**MATERIAL TO PROCESS**.
********

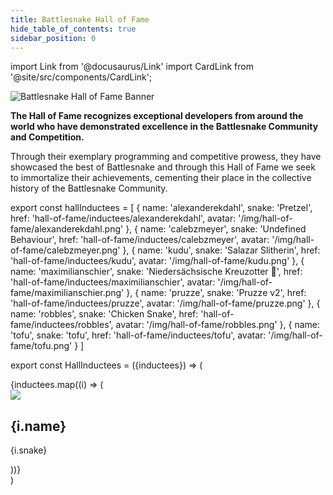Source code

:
 ```yaml
---
title: Battlesnake Hall of Fame
hide_table_of_contents: true
sidebar_position: 0
---
```


import Link from '@docusaurus/Link'
import CardLink from '@site/src/components/CardLink';


![Battlesnake Hall of Fame Banner](/img/hall-of-fame/hall-of-fame-banner.png)

**The Hall of Fame recognizes exceptional developers from around the world who have demonstrated excellence in the Battlesnake Community and Competition.**

Through their exemplary programming and competitive prowess, they have showcased the best of Battlesnake and through this Hall of Fame we seek to immortalize their achievements, cementing their place in the collective history of the Battlesnake Community.


export const hallInductees = [
  {
    name: 'alexanderekdahl', 
    snake: 'Pretzel',
    href: 'hall-of-fame/inductees/alexanderekdahl',
    avatar: '/img/hall-of-fame/alexanderekdahl.png'
  },
  {
    name: 'calebzmeyer', 
    snake: 'Undefined Behaviour',
    href: 'hall-of-fame/inductees/calebzmeyer',
    avatar: '/img/hall-of-fame/calebzmeyer.png'
  },
  {
    name: 'kudu', 
    snake: 'Salazar Slitherin',
    href: 'hall-of-fame/inductees/kudu',
    avatar: '/img/hall-of-fame/kudu.png'
  },
  {
    name: 'maximilianschier', 
    snake: 'Niedersächsische Kreuzotter 🍻',
    href: 'hall-of-fame/inductees/maximilianschier',
    avatar: '/img/hall-of-fame/maximilianschier.png'
  },
  {
    name: 'pruzze', 
    snake: 'Pruzze v2',
    href: 'hall-of-fame/inductees/pruzze',
    avatar: '/img/hall-of-fame/pruzze.png'
  },
  {
    name: 'robbles', 
    snake: 'Chicken Snake',
    href: 'hall-of-fame/inductees/robbles',
    avatar: '/img/hall-of-fame/robbles.png'
  },
   {
    name: 'tofu', 
    snake: 'tofu',
    href: 'hall-of-fame/inductees/tofu',
    avatar: '/img/hall-of-fame/tofu.png'
  }
]

export const HallInductees = ({inductees}) => (
  <div className="row">
    {inductees.map((i) => (
      <div key={i.name} className="col col--6">
        <CardLink to={i.href} bodyStyle={{ display: 'flex', alignItems: 'center', gap: '10px' }}>
          <img src={i.avatar} style={{width: '100px'}} />
          <div bodyStyle={{ display: 'flex', alignItems: 'center', gap: '1px' }}>
          <h2>{i.name}</h2>
          <p>{i.snake}</p>
        </div>
        </CardLink> 
      </div>
    ))}
  </div>
)

<HallInductees inductees={hallInductees} />
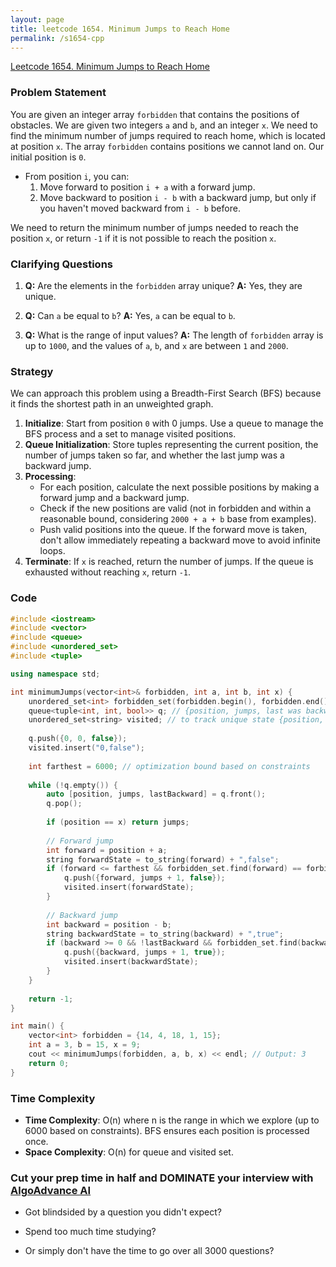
 ```yaml
---
layout: page
title: leetcode 1654. Minimum Jumps to Reach Home
permalink: /s1654-cpp
---
```

[Leetcode 1654. Minimum Jumps to Reach Home](https://algoadvance.github.io/algoadvance/l1654)
### Problem Statement

You are given an integer array `forbidden` that contains the positions of obstacles. We are given two integers `a` and `b`, and an integer `x`. We need to find the minimum number of jumps required to reach home, which is located at position `x`. The array `forbidden` contains positions we cannot land on. Our initial position is `0`.

- From position `i`, you can:
    1. Move forward to position `i + a` with a forward jump.
    2. Move backward to position `i - b` with a backward jump, but only if you haven't moved backward from `i - b` before.

We need to return the minimum number of jumps needed to reach the position `x`, or return `-1` if it is not possible to reach the position `x`.

### Clarifying Questions

1. **Q:** Are the elements in the `forbidden` array unique?
   **A:** Yes, they are unique.

2. **Q:** Can `a` be equal to `b`?
   **A:** Yes, `a` can be equal to `b`.

3. **Q:** What is the range of input values?
   **A:** The length of `forbidden` array is up to `1000`, and the values of `a`, `b`, and `x` are between `1` and `2000`.

### Strategy

We can approach this problem using a Breadth-First Search (BFS) because it finds the shortest path in an unweighted graph.

1. **Initialize**: Start from position `0` with 0 jumps. Use a queue to manage the BFS process and a set to manage visited positions.
2. **Queue Initialization**: Store tuples representing the current position, the number of jumps taken so far, and whether the last jump was a backward jump.
3. **Processing**:
    - For each position, calculate the next possible positions by making a forward jump and a backward jump.
    - Check if the new positions are valid (not in forbidden and within a reasonable bound, considering `2000 + a + b` base from examples).
    - Push valid positions into the queue. If the forward move is taken, don't allow immediately repeating a backward move to avoid infinite loops.
4. **Terminate**: If `x` is reached, return the number of jumps. If the queue is exhausted without reaching `x`, return `-1`.

### Code
```cpp
#include <iostream>
#include <vector>
#include <queue>
#include <unordered_set>
#include <tuple>

using namespace std;

int minimumJumps(vector<int>& forbidden, int a, int b, int x) {
    unordered_set<int> forbidden_set(forbidden.begin(), forbidden.end());
    queue<tuple<int, int, bool>> q; // {position, jumps, last was backward?}
    unordered_set<string> visited; // to track unique state {position, backward}
    
    q.push({0, 0, false});
    visited.insert("0,false");
    
    int farthest = 6000; // optimization bound based on constraints
    
    while (!q.empty()) {
        auto [position, jumps, lastBackward] = q.front();
        q.pop();
        
        if (position == x) return jumps;
        
        // Forward jump
        int forward = position + a;
        string forwardState = to_string(forward) + ",false";
        if (forward <= farthest && forbidden_set.find(forward) == forbidden_set.end() && visited.find(forwardState) == visited.end()) {
            q.push({forward, jumps + 1, false});
            visited.insert(forwardState);
        }
        
        // Backward jump
        int backward = position - b;
        string backwardState = to_string(backward) + ",true";
        if (backward >= 0 && !lastBackward && forbidden_set.find(backward) == forbidden_set.end() && visited.find(backwardState) == visited.end()) {
            q.push({backward, jumps + 1, true});
            visited.insert(backwardState);
        }
    }
    
    return -1;
}

int main() {
    vector<int> forbidden = {14, 4, 18, 1, 15};
    int a = 3, b = 15, x = 9;
    cout << minimumJumps(forbidden, a, b, x) << endl; // Output: 3
    return 0;
}
```

### Time Complexity

- **Time Complexity**: O(n) where n is the range in which we explore (up to 6000 based on constraints). BFS ensures each position is processed once.
- **Space Complexity**: O(n) for queue and visited set.


### Cut your prep time in half and DOMINATE your interview with [AlgoAdvance AI](https://algoAdvance.com)

- Got blindsided by a question you didn't expect?

- Spend too much time studying?

- Or simply don't have the time to go over all 3000 questions?

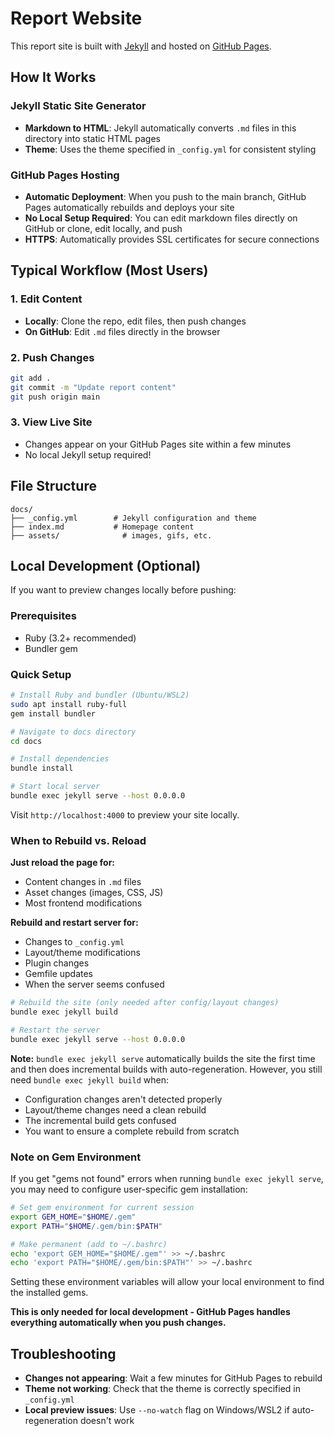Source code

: # Report Website

This report site is built with [Jekyll](https://jekyllrb.com/) and hosted on [GitHub Pages](https://pages.github.com/).

## How It Works

### Jekyll Static Site Generator
- **Markdown to HTML**: Jekyll automatically converts `.md` files in this directory into static HTML pages
- **Theme**: Uses the theme specified in `_config.yml` for consistent styling

### GitHub Pages Hosting
- **Automatic Deployment**: When you push to the main branch, GitHub Pages automatically rebuilds and deploys your site
- **No Local Setup Required**: You can edit markdown files directly on GitHub or clone, edit locally, and push
- **HTTPS**: Automatically provides SSL certificates for secure connections

## Typical Workflow (Most Users)

### 1. Edit Content
- **Locally**: Clone the repo, edit files, then push changes
- **On GitHub**: Edit `.md` files directly in the browser

### 2. Push Changes
```bash
git add .
git commit -m "Update report content"
git push origin main
```

### 3. View Live Site
- Changes appear on your GitHub Pages site within a few minutes
- No local Jekyll setup required!

## File Structure
```
docs/
├── _config.yml        # Jekyll configuration and theme
├── index.md           # Homepage content
├── assets/              # images, gifs, etc.
```


## Local Development (Optional)

If you want to preview changes locally before pushing:

### Prerequisites
- Ruby (3.2+ recommended)
- Bundler gem

### Quick Setup
```bash
# Install Ruby and bundler (Ubuntu/WSL2)
sudo apt install ruby-full
gem install bundler

# Navigate to docs directory
cd docs

# Install dependencies
bundle install

# Start local server
bundle exec jekyll serve --host 0.0.0.0
```

Visit `http://localhost:4000` to preview your site locally.

### When to Rebuild vs. Reload

**Just reload the page for:**
- Content changes in `.md` files
- Asset changes (images, CSS, JS)
- Most frontend modifications

**Rebuild and restart server for:**
- Changes to `_config.yml`
- Layout/theme modifications
- Plugin changes
- Gemfile updates
- When the server seems confused

```bash
# Rebuild the site (only needed after config/layout changes)
bundle exec jekyll build

# Restart the server
bundle exec jekyll serve --host 0.0.0.0
```

**Note:** `bundle exec jekyll serve` automatically builds the site the first time and then does incremental builds with auto-regeneration. However, you still need `bundle exec jekyll build` when:
- Configuration changes aren't detected properly
- Layout/theme changes need a clean rebuild
- The incremental build gets confused
- You want to ensure a complete rebuild from scratch

### Note on Gem Environment
If you get "gems not found" errors when running `bundle exec jekyll serve`, you may need to configure user-specific gem installation:

```bash
# Set gem environment for current session
export GEM_HOME="$HOME/.gem"
export PATH="$HOME/.gem/bin:$PATH"

# Make permanent (add to ~/.bashrc)
echo 'export GEM_HOME="$HOME/.gem"' >> ~/.bashrc
echo 'export PATH="$HOME/.gem/bin:$PATH"' >> ~/.bashrc
```

Setting these environment variables will allow your local environment to find the installed gems.

**This is only needed for local development - GitHub Pages handles everything automatically when you push changes.**

## Troubleshooting

- **Changes not appearing**: Wait a few minutes for GitHub Pages to rebuild
- **Theme not working**: Check that the theme is correctly specified in `_config.yml`
- **Local preview issues**: Use `--no-watch` flag on Windows/WSL2 if auto-regeneration doesn't work
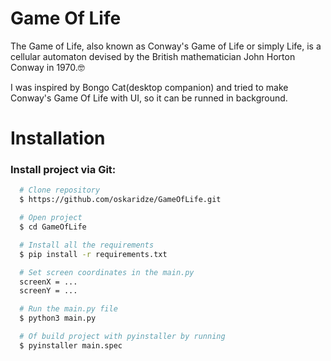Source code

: # Game Of Life

The Game of Life, also known as Conway's Game of Life or simply Life, is a cellular automaton devised by the British mathematician John Horton Conway in 1970.🤓

I was inspired by Bongo Cat(desktop companion) and tried to make Conway's Game Of Life with UI, so it can be runned in background.

# Installation

### Install project via Git:

```bash
  # Clone repository
  $ https://github.com/oskaridze/GameOfLife.git

  # Open project
  $ cd GameOfLife

  # Install all the requirements
  $ pip install -r requirements.txt

  # Set screen coordinates in the main.py
  screenX = ...
  screenY = ...

  # Run the main.py file
  $ python3 main.py

  # Of build project with pyinstaller by running
  $ pyinstaller main.spec
```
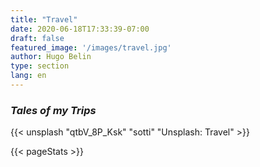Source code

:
 ```yaml
---
title: "Travel"
date: 2020-06-18T17:33:39-07:00
draft: false
featured_image: '/images/travel.jpg'
author: Hugo Belin
type: section
lang: en
---
```


### *Tales of my Trips* ###

{{< unsplash "qtbV_8P_Ksk" "sotti" "Unsplash: Travel" >}}

{{< pageStats >}}
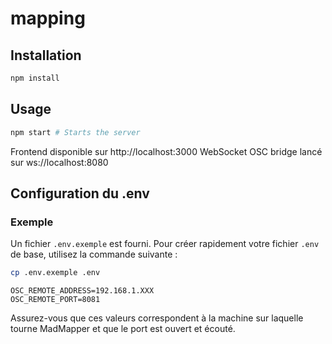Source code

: # mapping

## Installation

```bash
npm install
```

## Usage

```bash
npm start # Starts the server
```
Frontend disponible sur http://localhost:3000
WebSocket OSC bridge lancé sur ws://localhost:8080
## Configuration du .env
### Exemple

Un fichier `.env.exemple` est fourni. Pour créer rapidement votre fichier `.env` de base, utilisez la commande suivante :

```bash
cp .env.exemple .env
```

```env
OSC_REMOTE_ADDRESS=192.168.1.XXX
OSC_REMOTE_PORT=8081
```

Assurez-vous que ces valeurs correspondent à la machine sur laquelle tourne MadMapper et que le port est ouvert et écouté.
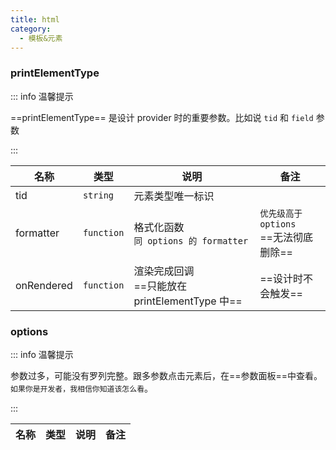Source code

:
 ```yaml
---
title: html
category:
  - 模板&元素
---
```


### printElementType

::: info 温馨提示

==printElementType== 是设计 provider 时的重要参数。比如说 `tid` 和 `field` 参数

:::

| 名称       | 类型       | 说明                                                          | 备注                                      |
| ---------- | ---------- | ------------------------------------------------------------- | ----------------------------------------- |
| tid        | `string`   | 元素类型唯一标识                                              |                                           |
| formatter  | `function` | 格式化函数 <br/>`同 options 的 formatter`                     | `优先级高于 options`<br/>==无法彻底删除== |
| onRendered | `function` | 渲染完成回调 <br/>==只能放在 printElementType 中==            | ==设计时不会触发==                        |

### options

::: info 温馨提示

参数过多，可能没有罗列完整。跟多参数点击元素后，在==参数面板==中查看。<br/>`如果你是开发者，我相信你知道该怎么看`。

:::

| 名称 | 类型 | 说明 | 备注 |
| ---- | ---- | ---- | ---- |
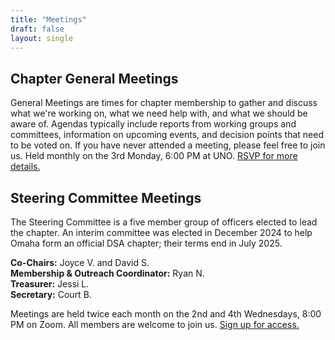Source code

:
 ```yaml
---
title: "Meetings"
draft: false
layout: single
---
```


## Chapter General Meetings

General Meetings are times for chapter membership to gather and discuss what
we're working on, what we need help with, and what we should be aware of.
Agendas typically include reports from working groups and committees,
information on upcoming events, and decision points that need to be voted on.
If you have never attended a meeting, please feel free to join us. Held monthly
on the 3rd Monday, 6:00 PM at UNO.
[RSVP for more details.](https://docs.google.com/document/d/1XQK7C1sK4nRD_mrA3uLIq2J7Pr-jU2ooNO5NhaTUKfo/edit?usp=sharing)

## Steering Committee Meetings

The Steering Committee is a five member group of officers elected to lead the
chapter. An interim committee was elected in December 2024 to help Omaha form
an official DSA chapter; their terms end in July 2025.

**Co-Chairs:** Joyce V. and David S.  
**Membership & Outreach Coordinator:** Ryan N.  
**Treasurer:** Jessi L.  
**Secretary:** Court B.

Meetings are held twice each month on the 2nd and 4th Wednesdays, 8:00 PM on
Zoom. All members are welcome to join us.
[Sign up for access.](https://actionnetwork.org/forms/omaha-dsa-steering-committee-meetings?source=direct_link&)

********

**EXERCISE GOAL**.
Extract, from the listing above, every line where the string "Conway" occurs.

**RESULT BELOW**.
The Game of Life, also known as Conway's Game of Life or simply Life, is a cellular automaton devised by the British mathematician John Horton Conway in 1970.🤓
I was inspired by Bongo Cat(desktop companion) and tried to make Conway's Game Of Life with UI, so it can be runned in background.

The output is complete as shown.